Australian shipbuilding plan

As the collective anger and disappointment gathers strength across the country over Malcolm Turnbull’s signature infrastructure policy the National Broadband Network-Lite, an even costlier policy is taking shape in the form of the National Shipbuilding Plan (NSP).

The bold project that will, in the words of senior naval officers at the Submarine Institute of Australia’s recent annual conference in Adelaide, “allow Australia (as an island nation) to take its rightful place” as a shipbuilding nation. The scope for cost blowout, delays and poor scoping and technology divisions such a massive and highly complex undertaking are almost endless but the rewards for success are also substantial and potentially nation-changing.

The initial headline figure on the NSP is $90 billion — but that’s really only the tip of the iceberg with an air warfare destroyer (or guided-missile destroyer) project to build three ships entering its final stage, and the launch of the HMAS Hobart in September — already budgeted at $9 billion.
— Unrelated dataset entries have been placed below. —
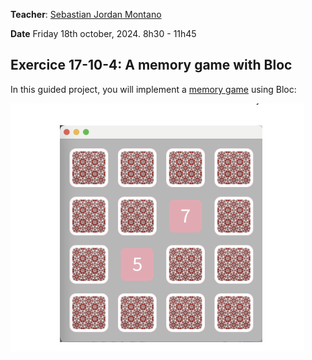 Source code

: **Teacher**: [Sebastian Jordan Montano](https://github.com/jordanmontt)

**Date** Friday 18th october,  2024. 8h30 - 11h45


## Exercice 17-10-4: A memory game with Bloc

In this guided project, you will implement a [memory game](https://books.pharo.org/booklet-ASimpleMemoryGameInBloc/2024-06-05-ASimpleBlocTutorial.pdf) using Bloc:


![Game](memory-game.png)

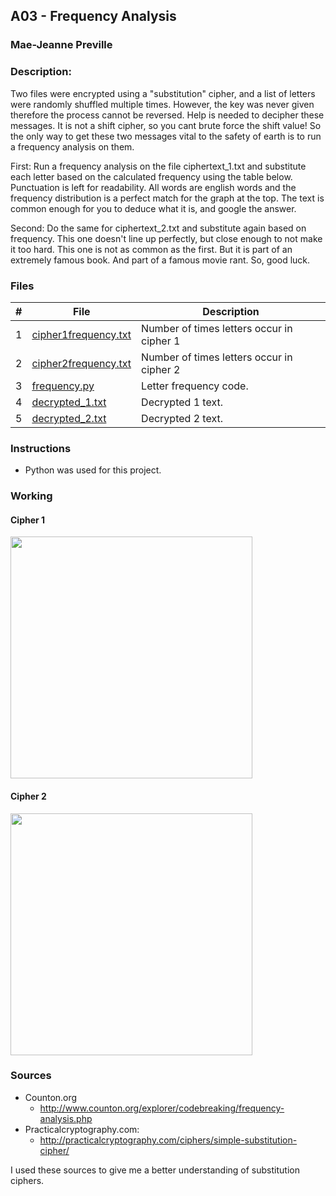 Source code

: ## A03 - Frequency Analysis
### Mae-Jeanne Preville 
### Description:

Two files were encrypted using a "substitution" cipher, and a list of letters were randomly shuffled multiple times. However, the key was never given therefore the process cannot be reversed. Help is needed to decipher these messages. It is not a shift cipher, so you cant brute force the shift value! So the only way to get these two messages vital to the safety of earth is to run a frequency analysis on them. 

First: Run a frequency analysis on the file ciphertext_1.txt and substitute each letter based on the calculated frequency using the table below. Punctuation is left for readability. All words are english words and the frequency distribution is a perfect match for the graph at the top. The text is common enough for you to deduce what it is, and google the answer.

Second: Do the same for ciphertext_2.txt and substitute again based on frequency. This one doesn't line up perfectly, but close enough to not make it too hard. This one is not as common as the first. But it is part of an extremely famous book. And part of a famous movie rant. So, good luck.

### Files

|   #   | File                       | Description                                                |
| :---: | -------------------------- | ---------------------------------------------------------- |
|   1   | [cipher1frequency.txt](./cipher1frequency.txt)   | Number of times letters occur in cipher 1    |
|   2   | [cipher2frequency.txt](./cipher2frequency.txt)   | Number of times letters occur in cipher 2    |
|   3   | [frequency.py](./frequency.py)           | Letter frequency code.                       |
|   4   | [decrypted_1.txt](./decrypted_1.txt)     | Decrypted 1 text.                            |
|   5   | [decrypted_2.txt](./decrypted_2.txt)     | Decrypted 2 text.                            |


### Instructions

- Python was used for this project.

### Working

#### Cipher 1

<img src="https://user-images.githubusercontent.com/54781760/93484219-42232000-f8c7-11ea-92d2-0adb1ee579e2.jpg"  width=387 height=387/>


#### Cipher 2

<img src="https://user-images.githubusercontent.com/54781760/93485756-08531900-f8c9-11ea-9c51-99e7be0d9012.jpg"  width=387 height=387/>

### Sources

- Counton.org
  - http://www.counton.org/explorer/codebreaking/frequency-analysis.php
- Practicalcryptography.com: 
  - http://practicalcryptography.com/ciphers/simple-substitution-cipher/

I used these sources to give me a better understanding of substitution ciphers.
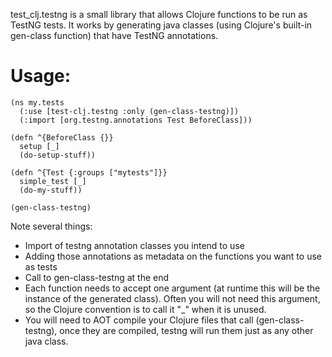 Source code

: test_clj.testng is a small library that allows Clojure functions to be run as TestNG tests.  It works by generating java classes (using Clojure's built-in gen-class function) that have TestNG annotations.

Usage:
======

    (ns my.tests
      (:use [test-clj.testng :only (gen-class-testng)])
      (:import [org.testng.annotations Test BeforeClass]))
 
    (defn ^{BeforeClass {}}
      setup [_]
      (do-setup-stuff))
   
    (defn ^{Test {:groups ["mytests"]}}
      simple_test [_]
      (do-my-stuff))

    (gen-class-testng)


Note several things:

* Import of testng annotation classes you intend to use
* Adding those annotations as metadata on the functions you want to use as tests
* Call to gen-class-testng at the end
* Each function needs to accept one argument (at runtime this will be the instance of the generated class).  Often you will not need this argument, so the Clojure convention is to call it "_" when it is unused.
* You will need to AOT compile your Clojure files that call (gen-class-testng), once they are compiled, testng will run them just as any other java class.
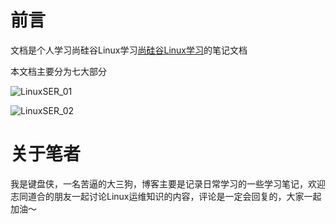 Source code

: # 前言

文档是个人学习尚硅谷Linux学习[尚硅谷Linux学习](https://shimo.im/docs/pQjP3JhCchCQPy3J/read)的笔记文档

本文档主要分为七大部分

![LinuxSER_01](https://cdn.jsdelivr.net/gh/ylighgh/BlogParkCDN@master/images/LinuxSER_01.png)

![LinuxSER_02](https://cdn.jsdelivr.net/gh/ylighgh/BlogParkCDN@master/images/LinuxSER_02.png)

# 关于笔者

我是键盘侠，一名苦逼的大三狗，博客主要是记录日常学习的一些学习笔记，欢迎志同道合的朋友一起讨论Linux运维知识的内容，评论是一定会回复的，大家一起加油～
The other two ships, the Brisbane and the Sydney, are already in progress and due to be delivered in April 2018 and December 2019, and the long-term maintenance costs on at least three Collins-class submarines that will undergo a major upgrade to extend their lives by 10 years each. Twelve submarines and 33 frigates are planned under the NSP.

One way or another it will be a central plank in Malcolm Turnbull’s legacy after he switched tack from Tony Abbott’s plan to buy relatively cheap off the shelf submarines from Japan, making a 30-year commitment to develop a sustainable, technology-heavy industry sector in Australia by building the ships in SA.

The the decision to build the submarines and frigates in Australia is a clear attempt to finally replace the loss-making auto industry and fits with Turnbull’s stuttering National Innovation and Science Agenda and, if played right, could well salvage a big win for that strategy by using $1.6 billion that has been set aside for the Next Generation Technologies Fund, the Defence Innovation Hub and a clutch of smaller initiatives.

The rapidly rising concerns over exactly what the NBN will actually deliver to most Australians are a stark warning of how well-intentioned and expensive (but ill-conceived possibly fatally designed) “nation building” projects can go awry through rushed decision making and politically driven changes.

The vested interests here are legion so unsurprisingly rumours are already rife in the defence force, the defence and industry departments responsible for delivering on the project, as well the sprawling defence industry supply chain, about trouble with the submarine contract which was handed to France’s Naval Group.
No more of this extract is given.